■ Directions ■
Filter the entries down to the lines holding "JavaScript", then copy those lines.

━━ Record excerpts ━━

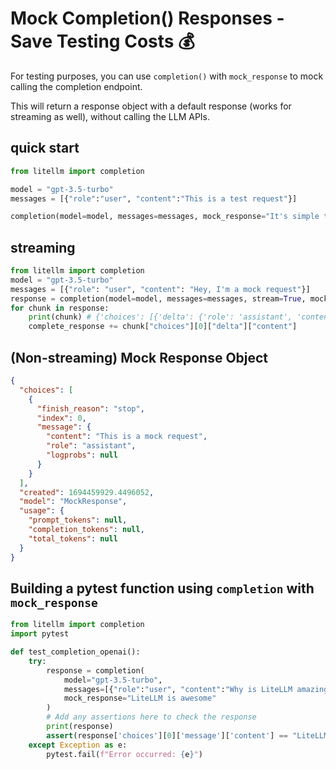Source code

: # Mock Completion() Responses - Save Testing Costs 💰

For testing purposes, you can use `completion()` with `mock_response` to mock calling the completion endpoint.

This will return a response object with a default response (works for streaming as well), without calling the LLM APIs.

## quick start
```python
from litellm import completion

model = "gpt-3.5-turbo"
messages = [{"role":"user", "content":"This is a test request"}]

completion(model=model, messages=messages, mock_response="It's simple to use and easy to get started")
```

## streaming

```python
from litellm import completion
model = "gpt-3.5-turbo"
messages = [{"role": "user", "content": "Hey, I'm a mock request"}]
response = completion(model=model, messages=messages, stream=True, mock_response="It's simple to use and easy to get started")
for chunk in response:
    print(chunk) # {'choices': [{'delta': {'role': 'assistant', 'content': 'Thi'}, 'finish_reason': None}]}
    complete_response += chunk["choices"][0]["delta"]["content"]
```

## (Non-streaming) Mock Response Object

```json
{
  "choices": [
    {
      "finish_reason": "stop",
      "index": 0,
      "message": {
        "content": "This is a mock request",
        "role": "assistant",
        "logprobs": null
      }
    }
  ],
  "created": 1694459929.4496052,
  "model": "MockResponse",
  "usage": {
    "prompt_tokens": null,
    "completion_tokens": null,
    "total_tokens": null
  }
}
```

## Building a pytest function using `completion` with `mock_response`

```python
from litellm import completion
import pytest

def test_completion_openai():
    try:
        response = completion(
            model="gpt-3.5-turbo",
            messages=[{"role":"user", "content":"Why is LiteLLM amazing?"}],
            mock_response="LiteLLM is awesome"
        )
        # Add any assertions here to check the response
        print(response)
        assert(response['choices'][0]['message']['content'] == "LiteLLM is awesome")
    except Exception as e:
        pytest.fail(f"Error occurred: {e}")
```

━━━
━━ Record excerpts ━━

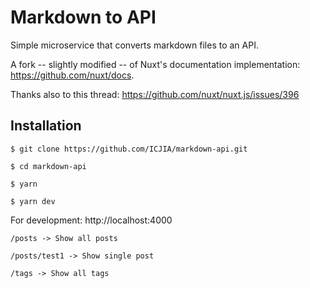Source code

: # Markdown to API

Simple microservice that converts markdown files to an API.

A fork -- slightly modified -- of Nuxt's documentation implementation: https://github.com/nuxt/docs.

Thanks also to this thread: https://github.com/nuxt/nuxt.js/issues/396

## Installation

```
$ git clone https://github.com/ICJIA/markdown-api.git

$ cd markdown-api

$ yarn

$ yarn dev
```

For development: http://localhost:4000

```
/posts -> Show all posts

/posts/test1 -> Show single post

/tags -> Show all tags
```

━━━
━━ Record excerpts ━━

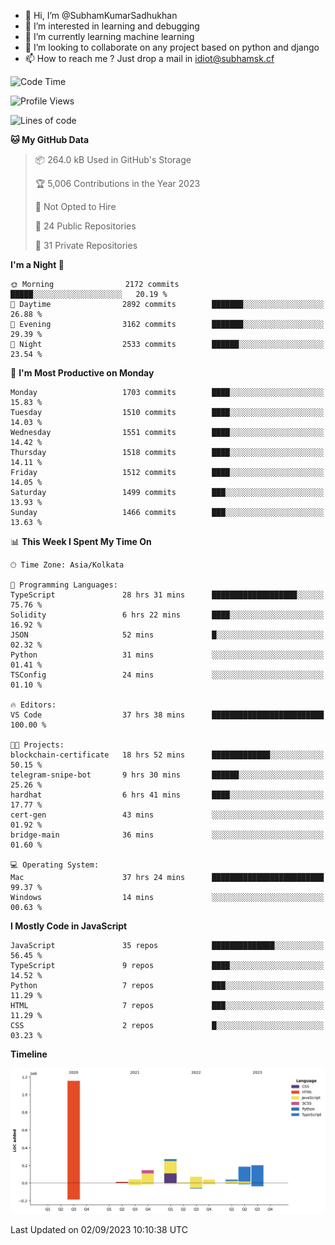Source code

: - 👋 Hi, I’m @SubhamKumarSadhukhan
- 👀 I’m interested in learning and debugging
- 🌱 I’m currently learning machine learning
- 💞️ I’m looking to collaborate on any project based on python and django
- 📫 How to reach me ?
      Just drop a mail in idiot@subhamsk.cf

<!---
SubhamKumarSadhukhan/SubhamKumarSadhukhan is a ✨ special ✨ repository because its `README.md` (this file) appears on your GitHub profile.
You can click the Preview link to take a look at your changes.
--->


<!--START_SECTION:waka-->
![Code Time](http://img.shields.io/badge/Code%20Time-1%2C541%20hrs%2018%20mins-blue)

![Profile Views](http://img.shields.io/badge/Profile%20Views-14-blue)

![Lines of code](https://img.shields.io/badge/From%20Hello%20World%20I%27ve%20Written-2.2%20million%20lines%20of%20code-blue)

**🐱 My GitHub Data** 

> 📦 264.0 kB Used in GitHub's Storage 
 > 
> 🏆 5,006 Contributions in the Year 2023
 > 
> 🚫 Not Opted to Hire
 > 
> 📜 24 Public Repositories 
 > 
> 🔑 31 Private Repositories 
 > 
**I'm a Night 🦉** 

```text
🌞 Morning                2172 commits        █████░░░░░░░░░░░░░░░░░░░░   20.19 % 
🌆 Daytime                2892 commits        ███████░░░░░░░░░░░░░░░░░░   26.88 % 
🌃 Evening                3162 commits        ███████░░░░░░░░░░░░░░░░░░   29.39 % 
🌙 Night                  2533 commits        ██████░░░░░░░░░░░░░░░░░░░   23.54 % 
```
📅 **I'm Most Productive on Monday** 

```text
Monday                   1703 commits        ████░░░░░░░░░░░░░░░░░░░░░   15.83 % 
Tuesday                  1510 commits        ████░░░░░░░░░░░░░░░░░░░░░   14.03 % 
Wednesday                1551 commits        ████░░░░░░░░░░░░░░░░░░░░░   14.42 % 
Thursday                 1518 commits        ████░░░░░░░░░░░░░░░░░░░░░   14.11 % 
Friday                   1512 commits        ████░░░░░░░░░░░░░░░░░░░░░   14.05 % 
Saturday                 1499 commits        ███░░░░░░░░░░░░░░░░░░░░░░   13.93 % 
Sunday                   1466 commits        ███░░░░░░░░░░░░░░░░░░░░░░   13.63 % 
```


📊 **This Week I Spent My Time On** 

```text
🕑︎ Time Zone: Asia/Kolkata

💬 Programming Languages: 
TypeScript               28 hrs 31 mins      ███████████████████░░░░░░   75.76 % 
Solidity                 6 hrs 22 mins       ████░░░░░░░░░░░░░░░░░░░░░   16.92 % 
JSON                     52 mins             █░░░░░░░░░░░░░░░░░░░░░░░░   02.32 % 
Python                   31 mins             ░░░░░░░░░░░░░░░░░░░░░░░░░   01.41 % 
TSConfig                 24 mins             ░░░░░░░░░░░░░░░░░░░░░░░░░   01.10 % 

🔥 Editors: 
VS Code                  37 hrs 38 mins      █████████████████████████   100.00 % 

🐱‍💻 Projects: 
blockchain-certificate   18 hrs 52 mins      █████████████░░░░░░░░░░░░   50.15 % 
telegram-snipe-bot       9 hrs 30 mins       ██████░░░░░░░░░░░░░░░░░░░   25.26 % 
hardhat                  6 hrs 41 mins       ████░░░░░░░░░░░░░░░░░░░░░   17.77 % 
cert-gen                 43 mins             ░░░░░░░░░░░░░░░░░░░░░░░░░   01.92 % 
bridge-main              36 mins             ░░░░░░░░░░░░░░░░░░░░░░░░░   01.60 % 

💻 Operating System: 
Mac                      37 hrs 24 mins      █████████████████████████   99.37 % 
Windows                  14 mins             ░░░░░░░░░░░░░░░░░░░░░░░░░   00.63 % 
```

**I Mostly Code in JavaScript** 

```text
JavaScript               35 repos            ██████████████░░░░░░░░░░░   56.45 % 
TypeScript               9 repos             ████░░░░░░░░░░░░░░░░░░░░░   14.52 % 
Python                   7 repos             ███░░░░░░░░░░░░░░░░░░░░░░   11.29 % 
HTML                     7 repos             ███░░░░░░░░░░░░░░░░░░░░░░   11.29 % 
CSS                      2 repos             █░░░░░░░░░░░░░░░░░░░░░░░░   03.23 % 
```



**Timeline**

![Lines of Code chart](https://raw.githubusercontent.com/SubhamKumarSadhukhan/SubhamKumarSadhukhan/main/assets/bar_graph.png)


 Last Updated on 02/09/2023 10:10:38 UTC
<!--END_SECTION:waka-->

━━━

■ Answer for the task ■
**I Mostly Code in JavaScript** 
JavaScript               35 repos            ██████████████░░░░░░░░░░░   56.45 % 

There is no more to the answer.